╭─ EXTRACTED INFORMATION
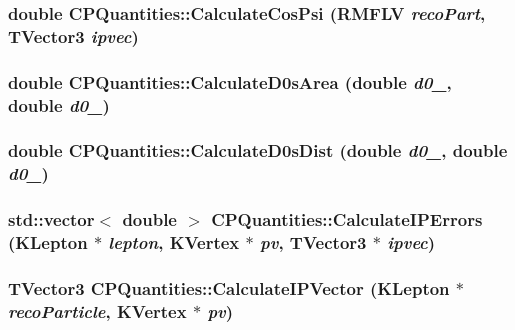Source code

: \label{classCPQuantities_a89656a406f278bdda8cadea631bee6aa}
\hypertarget{classCPQuantities_a115b55637b473bdab3941eadb1cf5b55}{
\subsubsection[{CalculateCosPsi}]{\setlength{\rightskip}{0pt plus 5cm}double CPQuantities::CalculateCosPsi (RMFLV {\em recoPart}, \/  TVector3 {\em ipvec})}}
\label{classCPQuantities_a115b55637b473bdab3941eadb1cf5b55}
\hypertarget{classCPQuantities_a03e5be1168d4cea8c65b74640570cc0c}{
\subsubsection[{CalculateD0sArea}]{\setlength{\rightskip}{0pt plus 5cm}double CPQuantities::CalculateD0sArea (double {\em d0\_}, \/  double {\em d0\_})}}
\label{classCPQuantities_a03e5be1168d4cea8c65b74640570cc0c}
\hypertarget{classCPQuantities_ae45f7a1f234b3a6bff9d6afeeb769a16}{
\subsubsection[{CalculateD0sDist}]{\setlength{\rightskip}{0pt plus 5cm}double CPQuantities::CalculateD0sDist (double {\em d0\_}, \/  double {\em d0\_})}}
\label{classCPQuantities_ae45f7a1f234b3a6bff9d6afeeb769a16}
\hypertarget{classCPQuantities_a692317cc0e1ca420fda665230c58b5b6}{
\subsubsection[{CalculateIPErrors}]{\setlength{\rightskip}{0pt plus 5cm}std::vector$<$ double $>$ CPQuantities::CalculateIPErrors (KLepton $\ast$ {\em lepton}, \/  KVertex $\ast$ {\em pv}, \/  TVector3 $\ast$ {\em ipvec})}}
\label{classCPQuantities_a692317cc0e1ca420fda665230c58b5b6}
\hypertarget{classCPQuantities_a7cba8aa116e58892d0ecca846e8b8f08}{
\subsubsection[{CalculateIPVector}]{\setlength{\rightskip}{0pt plus 5cm}TVector3 CPQuantities::CalculateIPVector (KLepton $\ast$ {\em recoParticle}, \/  KVertex $\ast$ {\em pv})}}
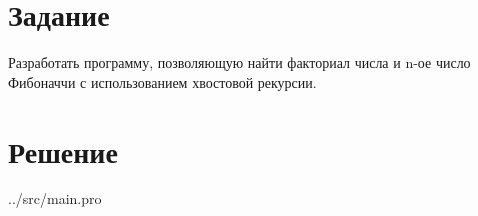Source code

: \section*{Задание}

Разработать программу, позволяющую найти факториал числа и n-ое число Фибоначчи с использованием хвостовой рекурсии.
\clearpage

\section*{Решение}

\begin{lstinputlisting}[
	caption={Листинг программы},
	label={lst:t1},
	linerange={1-40},
	]{../src/main.pro}
\end{lstinputlisting}


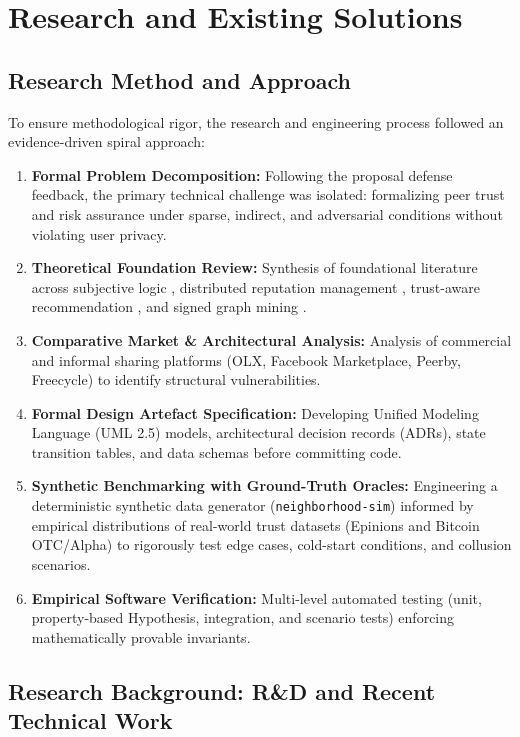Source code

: \chapter{Research and Existing Solutions}

\section{Research Method and Approach}
To ensure methodological rigor, the research and engineering process followed an evidence-driven spiral approach:
\begin{enumerate}
    \item \textbf{Formal Problem Decomposition:} Following the proposal defense feedback, the primary technical challenge was isolated: formalizing peer trust and risk assurance under sparse, indirect, and adversarial conditions without violating user privacy.
    \item \textbf{Theoretical Foundation Review:} Synthesis of foundational literature across subjective logic \citep{josang2007subjective}, distributed reputation management \citep{kamvar2003eigentrust, resnick2000reputation}, trust-aware recommendation \citep{massa2007trust}, and signed graph mining \citep{kumar2016edge}.
    \item \textbf{Comparative Market \& Architectural Analysis:} Analysis of commercial and informal sharing platforms (OLX, Facebook Marketplace, Peerby, Freecycle) to identify structural vulnerabilities.
    \item \textbf{Formal Design Artefact Specification:} Developing Unified Modeling Language (UML 2.5) models, architectural decision records (ADRs), state transition tables, and data schemas before committing code.
    \item \textbf{Synthetic Benchmarking with Ground-Truth Oracles:} Engineering a deterministic synthetic data generator (\texttt{neighborhood-sim}) informed by empirical distributions of real-world trust datasets (Epinions and Bitcoin OTC/Alpha) to rigorously test edge cases, cold-start conditions, and collusion scenarios.
    \item \textbf{Empirical Software Verification:} Multi-level automated testing (unit, property-based Hypothesis, integration, and scenario tests) enforcing mathematically provable invariants.
\end{enumerate}

\section{Research Background: R\&D and Recent Technical Work}

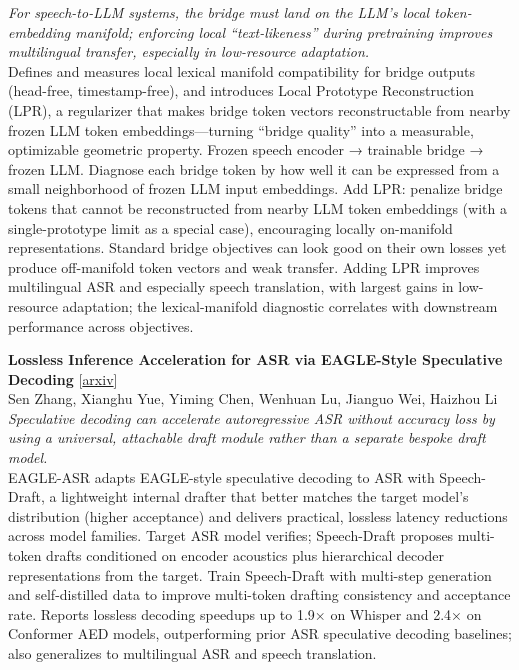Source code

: \documentclass[12pt,letterpaper]{article}
\begin{document}
{\small\textit{For speech-to-LLM systems, the bridge must land on the LLM's local token-embedding manifold; enforcing local ``text-likeness'' during pretraining improves multilingual transfer, especially in low-resource adaptation.}}\\[1pt]
{\footnotesize Defines and measures local lexical manifold compatibility for bridge outputs (head-free, timestamp-free), and introduces Local Prototype Reconstruction (LPR), a regularizer that makes bridge token vectors reconstructable from nearby frozen LLM token embeddings---turning ``bridge quality'' into a measurable, optimizable geometric property. Frozen speech encoder → trainable bridge → frozen LLM. Diagnose each bridge token by how well it can be expressed from a small neighborhood of frozen LLM input embeddings. Add LPR: penalize bridge tokens that cannot be reconstructed from nearby LLM token embeddings (with a single-prototype limit as a special case), encouraging locally on-manifold representations. Standard bridge objectives can look good on their own losses yet produce off-manifold token vectors and weak transfer. Adding LPR improves multilingual ASR and especially speech translation, with largest gains in low-resource adaptation; the lexical-manifold diagnostic correlates with downstream performance across objectives.}

\medskip

{\small\textbf{Lossless Inference Acceleration for ASR via EAGLE-Style Speculative Decoding}} {\scriptsize[\href{https://arxiv.org/abs/2610.13506}{arxiv}]}\\
{\scriptsize Sen Zhang, Xianghu Yue, Yiming Chen, Wenhuan Lu, Jianguo Wei, Haizhou Li}\\

{\small\textit{Speculative decoding can accelerate autoregressive ASR without accuracy loss by using a universal, attachable draft module rather than a separate bespoke draft model.}}\\[1pt]
{\footnotesize EAGLE-ASR adapts EAGLE-style speculative decoding to ASR with Speech-Draft, a lightweight internal drafter that better matches the target model's distribution (higher acceptance) and delivers practical, lossless latency reductions across model families. Target ASR model verifies; Speech-Draft proposes multi-token drafts conditioned on encoder acoustics plus hierarchical decoder representations from the target. Train Speech-Draft with multi-step generation and self-distilled data to improve multi-token drafting consistency and acceptance rate. Reports lossless decoding speedups up to 1.9× on Whisper and 2.4× on Conformer AED models, outperforming prior ASR speculative decoding baselines; also generalizes to multilingual ASR and speech translation.}
\end{document}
╰─
TO DO: What lines above contain the word "label"? Please copy each one.

WORKED SOLUTION:
: \label{classCPQuantities_a89656a406f278bdda8cadea631bee6aa}
\label{classCPQuantities_a115b55637b473bdab3941eadb1cf5b55}
\label{classCPQuantities_a03e5be1168d4cea8c65b74640570cc0c}
\label{classCPQuantities_ae45f7a1f234b3a6bff9d6afeeb769a16}
\label{classCPQuantities_a692317cc0e1ca420fda665230c58b5b6}
	label={lst:t1},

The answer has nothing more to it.